-------- Listed records

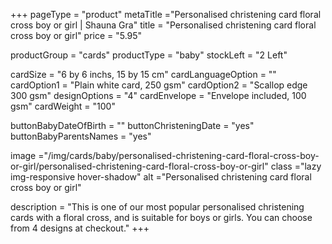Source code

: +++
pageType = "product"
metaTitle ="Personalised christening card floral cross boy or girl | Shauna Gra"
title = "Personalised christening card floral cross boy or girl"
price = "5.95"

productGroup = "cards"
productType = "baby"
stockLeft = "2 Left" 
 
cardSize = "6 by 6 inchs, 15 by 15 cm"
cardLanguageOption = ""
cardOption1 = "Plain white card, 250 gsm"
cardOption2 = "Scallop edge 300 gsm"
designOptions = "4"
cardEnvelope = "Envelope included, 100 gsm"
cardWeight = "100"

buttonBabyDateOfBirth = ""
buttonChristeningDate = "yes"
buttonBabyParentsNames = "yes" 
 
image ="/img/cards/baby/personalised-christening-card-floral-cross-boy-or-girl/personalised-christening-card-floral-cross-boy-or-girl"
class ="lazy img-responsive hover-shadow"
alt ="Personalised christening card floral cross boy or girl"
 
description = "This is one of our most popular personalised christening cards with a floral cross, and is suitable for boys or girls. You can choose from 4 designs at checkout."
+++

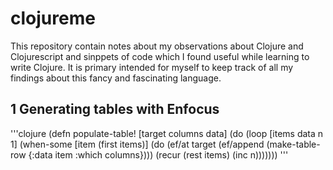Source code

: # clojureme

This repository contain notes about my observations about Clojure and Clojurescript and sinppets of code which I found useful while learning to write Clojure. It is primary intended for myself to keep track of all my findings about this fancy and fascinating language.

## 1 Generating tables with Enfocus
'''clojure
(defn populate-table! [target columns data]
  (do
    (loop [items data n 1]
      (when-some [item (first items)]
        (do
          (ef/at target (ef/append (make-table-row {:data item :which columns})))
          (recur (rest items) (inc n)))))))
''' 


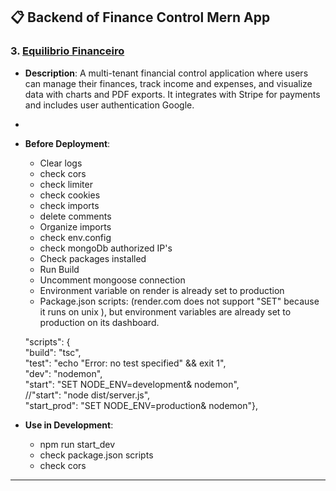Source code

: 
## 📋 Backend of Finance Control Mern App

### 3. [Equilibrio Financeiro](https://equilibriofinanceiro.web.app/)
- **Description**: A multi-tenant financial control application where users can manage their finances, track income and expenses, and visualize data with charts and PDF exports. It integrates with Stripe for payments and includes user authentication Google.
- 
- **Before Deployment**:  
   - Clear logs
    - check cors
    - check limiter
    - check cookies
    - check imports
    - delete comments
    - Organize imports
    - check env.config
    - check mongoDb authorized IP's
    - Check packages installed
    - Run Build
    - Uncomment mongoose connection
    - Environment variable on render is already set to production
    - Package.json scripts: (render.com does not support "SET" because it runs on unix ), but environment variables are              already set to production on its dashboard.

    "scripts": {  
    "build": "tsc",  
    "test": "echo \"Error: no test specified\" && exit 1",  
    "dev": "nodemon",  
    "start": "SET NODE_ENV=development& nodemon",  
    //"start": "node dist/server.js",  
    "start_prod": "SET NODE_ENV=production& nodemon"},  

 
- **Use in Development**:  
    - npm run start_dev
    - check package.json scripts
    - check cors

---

----------------

=== Task details ===
Beginning with the line holding "- check imports" and ending with the line holding "- Environment variable", write out the stretch of material above exactly; add no further lines.

=== Result of the exercise ===
    - check imports
    - delete comments
    - Organize imports
    - check env.config
    - check mongoDb authorized IP's
    - Check packages installed
    - Run Build
    - Uncomment mongoose connection
    - Environment variable on render is already set to production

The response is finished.